[Start of section]

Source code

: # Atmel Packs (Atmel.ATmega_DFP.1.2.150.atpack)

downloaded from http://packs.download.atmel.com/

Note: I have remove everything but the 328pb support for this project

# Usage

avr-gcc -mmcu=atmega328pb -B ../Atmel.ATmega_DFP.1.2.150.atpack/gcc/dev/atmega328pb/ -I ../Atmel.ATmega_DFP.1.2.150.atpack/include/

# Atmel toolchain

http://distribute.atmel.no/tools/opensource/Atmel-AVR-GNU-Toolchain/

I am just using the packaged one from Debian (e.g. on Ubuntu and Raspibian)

[End of section]

With no line skipped, output the listing in full.

■ TASK OUTPUT:
Source code

: # Atmel Packs (Atmel.ATmega_DFP.1.2.150.atpack)

downloaded from http://packs.download.atmel.com/

Note: I have remove everything but the 328pb support for this project

# Usage

avr-gcc -mmcu=atmega328pb -B ../Atmel.ATmega_DFP.1.2.150.atpack/gcc/dev/atmega328pb/ -I ../Atmel.ATmega_DFP.1.2.150.atpack/include/

# Atmel toolchain

http://distribute.atmel.no/tools/opensource/Atmel-AVR-GNU-Toolchain/

I am just using the packaged one from Debian (e.g. on Ubuntu and Raspibian)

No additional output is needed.